Capítulo III – A Superfície e o Subterrâneo

2. A Ética Capitalista e o Espírito da Contracultura

O discurso romântico, entendido em sentido lato, e demais correntes filosóficas nele inspiradas durante os séculos XIX e XX, foram uma resposta à cisão do ser humano e da natureza perpetrada pelo mecanicismo e, como é óbvio, pelas correlativas transformações no plano social desencadeadas pelo advento do capitalismo.

As duas coisas estão intimamente ligadas: em detrimento da qualidade, a quantidade passou a predominar na descrição do universo e também nas formas pelas quais a economia e a política se organizaram; mundo e homem passaram por um processo de desencantamento do qual, ao fim e ao cabo, restaram os números, entidades abstratas e sem vida. A razão, reduzida que foi a uma entidade no interior do psiquismo humano, do qual deve se assenhorear, de preferência mantendo uma distância segura, traduziu-se na única forma de conhecimento legítima; conhecimento que costura sua infalibilidade pelo desprezo do imponderável tanto nas equações matemáticas quanto nas próprias relações humanas.

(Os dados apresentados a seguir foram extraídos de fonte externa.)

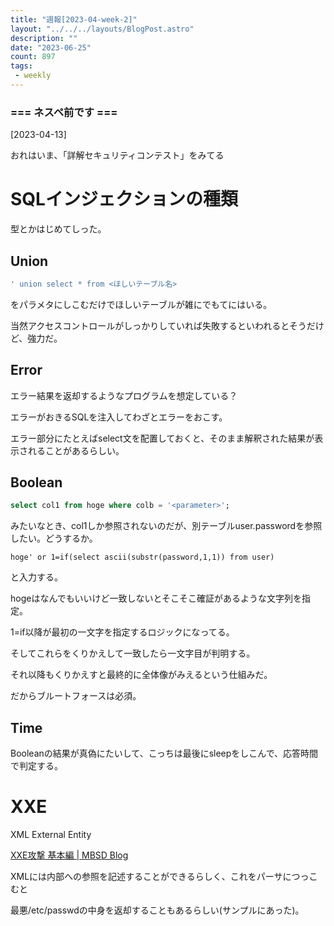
 ```yaml
---
title: "週報[2023-04-week-2]"
layout: "../../../layouts/BlogPost.astro"
description: ""
date: "2023-06-25"
count: 897
tags:
 - weekly
---
```





### === ネスペ前です ===

[2023-04-13]

おれはいま、「詳解セキュリティコンテスト」をみてる

# SQLインジェクションの種類

型とかはじめてしった。

## Union

```sql
' union select * from <ほしいテーブル名>
```

をパラメタにしこむだけでほしいテーブルが雑にでもてにはいる。

当然アクセスコントロールがしっかりしていれば失敗するといわれるとそうだけど、強力だ。

## Error

エラー結果を返却するようなプログラムを想定している？

エラーがおきるSQLを注入してわざとエラーをおこす。

エラー部分にたとえばselect文を配置しておくと、そのまま解釈された結果が表示されることがあるらしい。

## Boolean

```sql
select col1 from hoge where colb = '<parameter>';
```

みたいなとき、col1しか参照されないのだが、別テーブルuser.passwordを参照したい。どうするか。

```
hoge' or 1=if(select ascii(substr(password,1,1)) from user)
```

と入力する。

hogeはなんでもいいけど一致しないとそこそこ確証があるような文字列を指定。

1=if以降が最初の一文字を指定するロジックになってる。

そしてこれらをくりかえして一致したら一文字目が判明する。

それ以降もくりかえすと最終的に全体像がみえるという仕組みだ。

だからブルートフォースは必須。

## Time

Booleanの結果が真偽にたいして、こっちは最後にsleepをしこんで、応答時間で判定する。

# XXE

XML External Entity

[XXE攻撃 基本編 | MBSD Blog](https://www.mbsd.jp/blog/20171130.html)

XMLには内部への参照を記述することができるらしく、これをパーサにつっこむと

最悪/etc/passwdの中身を返却することもあるらしい(サンプルにあった)。
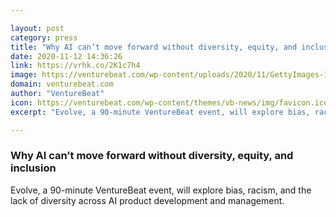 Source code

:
 ```yaml
---

layout: post
category: press
title: "Why AI can’t move forward without diversity, equity, and inclusion"
date: 2020-11-12 14:36:26
link: https://vrhk.co/2K1c7h4
image: https://venturebeat.com/wp-content/uploads/2020/11/GettyImages-1204561139.jpg?w=1200&strip=all
domain: venturebeat.com
author: "VentureBeat"
icon: https://venturebeat.com/wp-content/themes/vb-news/img/favicon.ico
excerpt: "Evolve, a 90-minute VentureBeat event, will explore bias, racism, and the lack of diversity across AI product development and management."

---
```


### Why AI can’t move forward without diversity, equity, and inclusion

Evolve, a 90-minute VentureBeat event, will explore bias, racism, and the lack of diversity across AI product development and management. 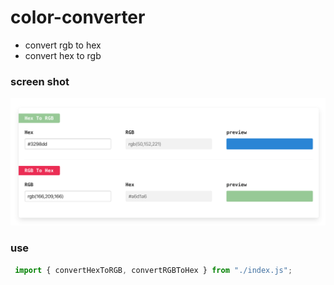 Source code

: # color-converter

- convert rgb to hex
- convert hex to rgb

### screen shot

![screenshot](./demo.png)

### use

```javascript
 import { convertHexToRGB, convertRGBToHex } from "./index.js";
```
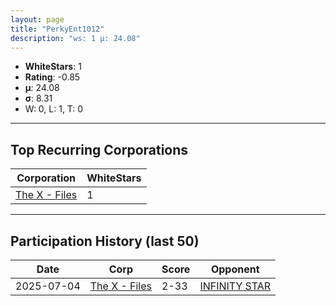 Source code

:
 ```yaml
---
layout: page
title: "PerkyEnt1012"
description: "ws: 1 μ: 24.08"
---
```

- **WhiteStars**: 1
- **Rating**: -0.85
- **μ**: 24.08  
- **σ**: 8.31
- W: 0, L: 1, T: 0

---

## Top Recurring Corporations

| Corporation | WhiteStars |
| --- | --- |
| [The X \- Files](https://ws.tsl.rocks/corp/f13cb0ae2dbb0654a2067c8749f86bce49edc5b520bd391c7af11948f23a41fb/) | 1 |

---

## Participation History (last 50)

| Date | Corp | Score | Opponent |
| --- | --- | --- | --- |
| 2025-07-04 | [The X \- Files](https://ws.tsl.rocks/corp/f13cb0ae2dbb0654a2067c8749f86bce49edc5b520bd391c7af11948f23a41fb/) | 2-33 | [INFINITY STAR](https://ws.tsl.rocks/corp/e36eb12fc6bc8e4b826e6bcb46020cad3eb616497c4c14075e8b657715898a9f/) | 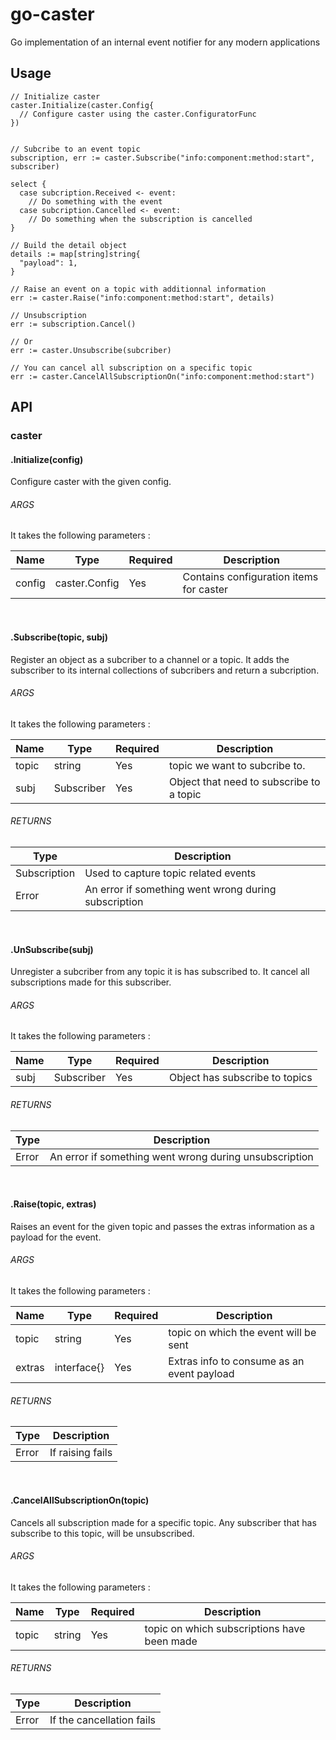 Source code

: # go-caster
Go implementation of an internal event notifier for any modern applications

## Usage 

```golang
// Initialize caster
caster.Initialize(caster.Config{
  // Configure caster using the caster.ConfiguratorFunc
})


// Subcribe to an event topic
subscription, err := caster.Subscribe("info:component:method:start", subscriber)

select {
  case subcription.Received <- event:
    // Do something with the event
  case subcription.Cancelled <- event:
    // Do something when the subscription is cancelled 
}

// Build the detail object
details := map[string]string{
  "payload": 1,
}

// Raise an event on a topic with additionnal information
err := caster.Raise("info:component:method:start", details)

// Unsubscription
err := subscription.Cancel()

// Or 
err := caster.Unsubscribe(subcriber)

// You can cancel all subscription on a specific topic
err := caster.CancelAllSubscriptionOn("info:component:method:start")
```

## API 

### caster

#### .Initialize(config)

Configure caster with the given config.

###### ARGS

It takes the following parameters :

Name | Type | Required | Description
---------|----------|---|------
config  | caster.Config | Yes | Contains configuration items for caster

<br>

#### .Subscribe(topic, subj)

Register an object as a subcriber to a channel or a topic.
It adds the subscriber to its internal collections of subcribers
and return a subcription.

###### ARGS

It takes the following parameters :

Name | Type | Required | Description
---------|----------|---|------
topic | string | Yes | topic we want to subcribe to.
subj  | Subscriber | Yes | Object that need to subscribe to a topic

###### RETURNS

 Type         | Description
--------------|---------
 Subscription | Used to capture topic related events
 Error        | An error if something went wrong during subscription

<br>

#### .UnSubscribe(subj)

Unregister a subcriber from any topic it is has subscribed to.
It cancel all subscriptions made for this subscriber.

###### ARGS

It takes the following parameters :

Name | Type | Required | Description
---------|----------|---|------
subj  | Subscriber | Yes | Object has subscribe to topics

###### RETURNS

 Type         | Description
--------------|---------
 Error        | An error if something went wrong during unsubscription


<br>

#### .Raise(topic, extras)

Raises an event for the given topic and passes the extras information as a payload for the event.

###### ARGS

It takes the following parameters :

Name | Type | Required | Description
---------|----------|---|------
topic  | string | Yes | topic on which the event will be sent
extras  | interface{} | Yes | Extras info to consume as an event payload

###### RETURNS

 Type         | Description
--------------|---------
 Error        | If raising fails


<br>

#### .CancelAllSubscriptionOn(topic)

Cancels all subscription made for a specific topic.
Any subscriber that has subscribe to this topic, will be unsubscribed.

###### ARGS

It takes the following parameters :

Name | Type | Required | Description
---------|----------|---|------
topic  | string | Yes | topic on which subscriptions have been made

###### RETURNS

 Type         | Description
--------------|---------
 Error        | If the cancellation fails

Não foi, é claro, meramente contra a descrição do mundo mecanicista que tais correntes se posicionaram, pois o processo de sedimentação da razão não se deu apenas na esfera do labor intelectual stricto sensu; trata-se, antes, de um processo que se estendeu do universo político ao econômico, do jurídico ao educacional, do social ao psíquico, não necessariamente nessa ordem; um processo de racionalização da existência que Norbert Elias, por exemplo, denomina “civilizador”.574

Para ele, sua dinâmica teve início na Baixa Idade Média, com a paulatina centralização política e, a ela associada, a formação das cortes. Foi no seu interior que a nobreza “civilizou-se”, pois, para manter seus privilégios e conquistar outros, teve que, em primeiro lugar, abdicar da espada como fiel da balança de suas querelas habituais, confiando-a ao monarca que, entre outras novidades, monopolizou a violência legítima.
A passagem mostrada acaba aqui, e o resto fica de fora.